WHAT IS NEEDED: Transcribe, word for word and without additions, each line below from the one containing "- Attach to" through the one containing "### (Stop Sharing)", both ends included.

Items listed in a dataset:

# # # #

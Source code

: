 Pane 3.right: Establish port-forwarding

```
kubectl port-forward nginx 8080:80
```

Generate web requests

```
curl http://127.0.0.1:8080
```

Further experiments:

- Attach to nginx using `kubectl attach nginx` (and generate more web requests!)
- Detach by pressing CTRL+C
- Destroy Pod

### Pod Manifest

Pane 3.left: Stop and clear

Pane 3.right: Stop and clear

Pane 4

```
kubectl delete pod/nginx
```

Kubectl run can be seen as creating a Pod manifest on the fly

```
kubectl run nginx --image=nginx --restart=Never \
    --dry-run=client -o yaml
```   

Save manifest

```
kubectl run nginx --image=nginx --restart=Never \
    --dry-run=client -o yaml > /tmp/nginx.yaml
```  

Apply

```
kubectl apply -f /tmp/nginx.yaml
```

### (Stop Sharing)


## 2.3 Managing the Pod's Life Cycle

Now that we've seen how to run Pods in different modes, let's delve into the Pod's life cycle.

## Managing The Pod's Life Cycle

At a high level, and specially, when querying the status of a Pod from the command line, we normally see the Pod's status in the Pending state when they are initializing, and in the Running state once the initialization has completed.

# # # #

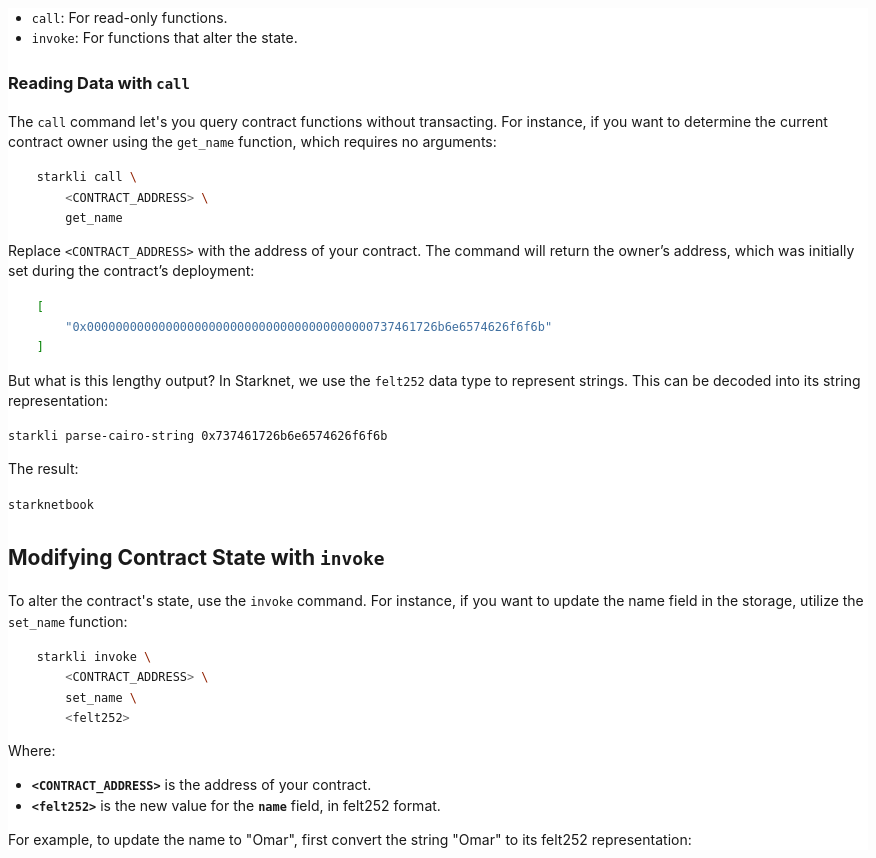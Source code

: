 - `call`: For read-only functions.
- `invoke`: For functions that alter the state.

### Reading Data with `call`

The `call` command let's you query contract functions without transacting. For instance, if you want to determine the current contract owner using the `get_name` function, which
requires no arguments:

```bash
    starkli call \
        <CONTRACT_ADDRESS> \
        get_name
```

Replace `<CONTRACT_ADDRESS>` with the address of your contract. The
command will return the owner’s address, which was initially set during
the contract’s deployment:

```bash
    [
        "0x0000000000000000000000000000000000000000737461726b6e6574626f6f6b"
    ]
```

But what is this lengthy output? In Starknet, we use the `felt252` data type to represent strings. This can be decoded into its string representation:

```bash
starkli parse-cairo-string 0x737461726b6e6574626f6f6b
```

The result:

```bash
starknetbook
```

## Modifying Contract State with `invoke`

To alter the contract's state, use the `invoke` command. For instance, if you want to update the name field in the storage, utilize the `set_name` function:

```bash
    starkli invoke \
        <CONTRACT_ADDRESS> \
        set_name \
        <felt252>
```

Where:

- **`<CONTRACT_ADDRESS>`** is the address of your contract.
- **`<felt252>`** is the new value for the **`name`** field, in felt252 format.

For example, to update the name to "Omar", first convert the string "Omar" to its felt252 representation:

# # # #

RESPONSE BOX:
- Attach to nginx using `kubectl attach nginx` (and generate more web requests!)
- Detach by pressing CTRL+C
- Destroy Pod

### Pod Manifest

Pane 3.left: Stop and clear

Pane 3.right: Stop and clear

Pane 4

```
kubectl delete pod/nginx
```

Kubectl run can be seen as creating a Pod manifest on the fly

```
kubectl run nginx --image=nginx --restart=Never \
    --dry-run=client -o yaml
```   

Save manifest

```
kubectl run nginx --image=nginx --restart=Never \
    --dry-run=client -o yaml > /tmp/nginx.yaml
```  

Apply

```
kubectl apply -f /tmp/nginx.yaml
```

### (Stop Sharing)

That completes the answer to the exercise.